Chapters 12 to 20 deal with applied topics in F# programming.

Chapter 12, “Symbolic Programming with Structured Data,” applies some of

the techniques from Chapters 9 and 11 in two case studies. The first is symbolic

expression differentiation and rendering, an extended version of a commonly

used case study in symbolic programming. The second is verifying circuits with

propositional logic; you learn how to use symbolic techniques to represent digital

circuits, specify properties of these circuits, and verify these properties using

binary decision diagrams (BDDs).

Chapter 13, “Integrating External Data and Services,” looks at several dimensions

of querying and accessing data from F#. You first learn how to use the type

provider feature of F# 3.0 to give fluent data scripting against databases and

web services. You then learn how to use queries with F#, in particular the LINQ

paradigm supported by .NET. You then look at how to use F# in conjunction with

relational databases, particularly through the use of the ADO.NET and LINQ-to￾SQL technologies that are part of the .NET Framework.

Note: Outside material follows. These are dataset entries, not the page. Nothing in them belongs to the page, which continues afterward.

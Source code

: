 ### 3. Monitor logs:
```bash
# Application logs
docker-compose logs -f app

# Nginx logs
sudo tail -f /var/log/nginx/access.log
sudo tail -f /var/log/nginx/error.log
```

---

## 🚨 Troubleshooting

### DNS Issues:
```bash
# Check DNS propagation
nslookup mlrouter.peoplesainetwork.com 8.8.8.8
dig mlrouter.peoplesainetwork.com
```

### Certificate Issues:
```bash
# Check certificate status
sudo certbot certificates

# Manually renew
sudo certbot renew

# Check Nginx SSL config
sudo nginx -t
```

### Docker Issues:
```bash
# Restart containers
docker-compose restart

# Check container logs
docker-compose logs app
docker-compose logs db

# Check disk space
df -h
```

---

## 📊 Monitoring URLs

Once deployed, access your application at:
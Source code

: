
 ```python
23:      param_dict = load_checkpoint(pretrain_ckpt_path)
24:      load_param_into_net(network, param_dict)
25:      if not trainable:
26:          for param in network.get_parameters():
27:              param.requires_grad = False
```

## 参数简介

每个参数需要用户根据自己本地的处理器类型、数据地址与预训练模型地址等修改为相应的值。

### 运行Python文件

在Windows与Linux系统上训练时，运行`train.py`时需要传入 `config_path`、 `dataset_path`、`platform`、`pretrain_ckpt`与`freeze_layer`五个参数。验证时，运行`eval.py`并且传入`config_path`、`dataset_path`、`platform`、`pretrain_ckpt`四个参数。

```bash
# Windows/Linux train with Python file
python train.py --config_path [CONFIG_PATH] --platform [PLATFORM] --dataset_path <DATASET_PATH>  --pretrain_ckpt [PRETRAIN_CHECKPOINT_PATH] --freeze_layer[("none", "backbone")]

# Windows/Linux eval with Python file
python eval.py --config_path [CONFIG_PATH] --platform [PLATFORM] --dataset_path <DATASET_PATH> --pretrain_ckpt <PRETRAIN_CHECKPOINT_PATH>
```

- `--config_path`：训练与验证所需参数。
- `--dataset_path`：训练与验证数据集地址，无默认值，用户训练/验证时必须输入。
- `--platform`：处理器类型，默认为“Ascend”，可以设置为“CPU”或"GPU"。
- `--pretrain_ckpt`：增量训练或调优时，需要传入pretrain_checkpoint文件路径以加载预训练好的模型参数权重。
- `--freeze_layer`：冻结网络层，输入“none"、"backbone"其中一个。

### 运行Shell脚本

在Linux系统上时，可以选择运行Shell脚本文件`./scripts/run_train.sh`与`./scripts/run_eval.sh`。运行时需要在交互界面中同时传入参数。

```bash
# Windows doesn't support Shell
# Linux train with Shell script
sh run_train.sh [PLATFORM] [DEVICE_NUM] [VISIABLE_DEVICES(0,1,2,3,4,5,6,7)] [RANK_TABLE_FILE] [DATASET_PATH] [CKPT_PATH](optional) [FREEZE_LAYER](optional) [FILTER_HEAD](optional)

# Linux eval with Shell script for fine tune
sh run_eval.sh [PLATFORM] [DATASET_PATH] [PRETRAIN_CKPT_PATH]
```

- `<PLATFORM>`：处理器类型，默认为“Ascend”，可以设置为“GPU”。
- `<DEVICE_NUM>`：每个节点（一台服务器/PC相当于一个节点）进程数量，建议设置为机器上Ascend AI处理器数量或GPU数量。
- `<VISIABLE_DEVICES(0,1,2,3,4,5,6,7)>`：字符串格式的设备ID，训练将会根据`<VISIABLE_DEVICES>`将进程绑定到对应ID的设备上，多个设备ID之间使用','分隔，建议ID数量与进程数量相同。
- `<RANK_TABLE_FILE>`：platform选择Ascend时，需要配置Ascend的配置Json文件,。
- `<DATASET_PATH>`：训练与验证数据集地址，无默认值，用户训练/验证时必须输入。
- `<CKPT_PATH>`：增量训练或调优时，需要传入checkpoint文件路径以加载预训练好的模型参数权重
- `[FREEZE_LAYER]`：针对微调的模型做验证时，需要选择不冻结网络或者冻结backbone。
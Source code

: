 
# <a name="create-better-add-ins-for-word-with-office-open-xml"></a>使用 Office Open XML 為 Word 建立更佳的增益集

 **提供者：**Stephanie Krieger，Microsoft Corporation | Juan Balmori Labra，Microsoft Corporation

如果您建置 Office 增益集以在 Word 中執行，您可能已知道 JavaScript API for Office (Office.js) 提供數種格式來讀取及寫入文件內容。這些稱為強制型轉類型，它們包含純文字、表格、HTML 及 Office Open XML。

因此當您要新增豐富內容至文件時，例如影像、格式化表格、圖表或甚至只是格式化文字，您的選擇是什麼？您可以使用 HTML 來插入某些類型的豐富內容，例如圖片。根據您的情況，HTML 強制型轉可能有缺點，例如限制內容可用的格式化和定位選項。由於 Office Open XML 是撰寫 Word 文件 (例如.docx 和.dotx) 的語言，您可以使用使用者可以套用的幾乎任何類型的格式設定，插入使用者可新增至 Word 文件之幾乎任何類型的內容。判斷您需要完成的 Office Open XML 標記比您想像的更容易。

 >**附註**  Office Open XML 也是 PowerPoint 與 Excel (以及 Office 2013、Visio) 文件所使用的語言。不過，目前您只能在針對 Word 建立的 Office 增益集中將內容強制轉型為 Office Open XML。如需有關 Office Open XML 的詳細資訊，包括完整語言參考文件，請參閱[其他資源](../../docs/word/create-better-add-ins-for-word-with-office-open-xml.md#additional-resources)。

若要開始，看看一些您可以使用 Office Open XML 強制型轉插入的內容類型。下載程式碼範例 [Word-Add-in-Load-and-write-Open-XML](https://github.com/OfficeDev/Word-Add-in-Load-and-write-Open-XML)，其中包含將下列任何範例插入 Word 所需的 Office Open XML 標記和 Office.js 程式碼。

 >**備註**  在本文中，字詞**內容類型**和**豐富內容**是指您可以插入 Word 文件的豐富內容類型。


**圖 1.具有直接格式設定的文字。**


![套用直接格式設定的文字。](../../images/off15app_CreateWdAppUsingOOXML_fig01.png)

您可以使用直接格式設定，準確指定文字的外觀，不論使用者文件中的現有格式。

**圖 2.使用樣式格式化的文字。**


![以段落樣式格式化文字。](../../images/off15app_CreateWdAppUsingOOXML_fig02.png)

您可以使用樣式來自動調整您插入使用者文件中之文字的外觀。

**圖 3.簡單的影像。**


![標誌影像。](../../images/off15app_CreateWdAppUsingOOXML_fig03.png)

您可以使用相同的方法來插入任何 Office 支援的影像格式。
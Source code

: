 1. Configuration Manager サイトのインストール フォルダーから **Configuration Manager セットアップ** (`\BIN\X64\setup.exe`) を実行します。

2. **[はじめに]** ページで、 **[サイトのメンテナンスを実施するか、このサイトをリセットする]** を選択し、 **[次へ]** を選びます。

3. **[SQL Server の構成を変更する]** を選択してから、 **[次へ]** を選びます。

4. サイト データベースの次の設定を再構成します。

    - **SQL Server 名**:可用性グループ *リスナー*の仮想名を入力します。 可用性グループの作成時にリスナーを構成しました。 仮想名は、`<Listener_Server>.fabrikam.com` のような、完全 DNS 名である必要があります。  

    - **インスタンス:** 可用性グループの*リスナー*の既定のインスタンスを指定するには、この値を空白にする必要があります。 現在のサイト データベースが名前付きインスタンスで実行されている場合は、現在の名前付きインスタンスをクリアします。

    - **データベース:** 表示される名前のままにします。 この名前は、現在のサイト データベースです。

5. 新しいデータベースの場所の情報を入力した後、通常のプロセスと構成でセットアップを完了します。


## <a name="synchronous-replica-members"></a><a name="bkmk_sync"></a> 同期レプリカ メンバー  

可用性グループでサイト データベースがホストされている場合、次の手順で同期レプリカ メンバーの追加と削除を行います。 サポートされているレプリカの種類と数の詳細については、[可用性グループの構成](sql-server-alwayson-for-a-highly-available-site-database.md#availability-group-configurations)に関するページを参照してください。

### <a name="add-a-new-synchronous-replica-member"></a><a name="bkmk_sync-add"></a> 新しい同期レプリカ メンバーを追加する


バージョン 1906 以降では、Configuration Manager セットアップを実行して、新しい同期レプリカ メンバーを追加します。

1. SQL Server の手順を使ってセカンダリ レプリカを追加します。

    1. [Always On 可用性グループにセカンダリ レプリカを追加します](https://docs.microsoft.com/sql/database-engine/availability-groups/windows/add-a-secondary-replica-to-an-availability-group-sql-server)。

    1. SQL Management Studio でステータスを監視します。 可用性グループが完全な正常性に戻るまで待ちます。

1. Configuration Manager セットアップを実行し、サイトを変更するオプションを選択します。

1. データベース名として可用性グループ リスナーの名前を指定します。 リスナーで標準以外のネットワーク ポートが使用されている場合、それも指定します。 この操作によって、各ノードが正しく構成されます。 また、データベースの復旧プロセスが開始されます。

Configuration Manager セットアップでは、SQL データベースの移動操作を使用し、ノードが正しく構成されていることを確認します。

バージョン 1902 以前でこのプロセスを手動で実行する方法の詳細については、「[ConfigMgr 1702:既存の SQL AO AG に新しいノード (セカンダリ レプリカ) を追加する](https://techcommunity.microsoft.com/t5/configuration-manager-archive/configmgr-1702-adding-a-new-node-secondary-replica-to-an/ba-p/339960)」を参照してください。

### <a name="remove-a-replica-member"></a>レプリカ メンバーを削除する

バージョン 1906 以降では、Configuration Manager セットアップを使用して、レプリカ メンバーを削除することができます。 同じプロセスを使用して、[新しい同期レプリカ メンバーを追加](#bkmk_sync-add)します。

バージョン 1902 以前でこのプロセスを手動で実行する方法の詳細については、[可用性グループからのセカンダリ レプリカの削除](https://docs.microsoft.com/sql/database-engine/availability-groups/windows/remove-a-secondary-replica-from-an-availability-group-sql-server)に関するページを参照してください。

Chapter 14, “Build Smart Web Applications,” shows how to use F# with ASP.NET

to write server-side scripts that respond to web requests. You learn how to serve

web-page content using ASP.NET controls. We also describe how projects such as

the WebSharper Platform let you write HTML5 Web Applications in F#.

Chapter 15, “Building Mobile Web Applications,” shows how to use the

WebSharper framework to build web applications customized for mobile devices.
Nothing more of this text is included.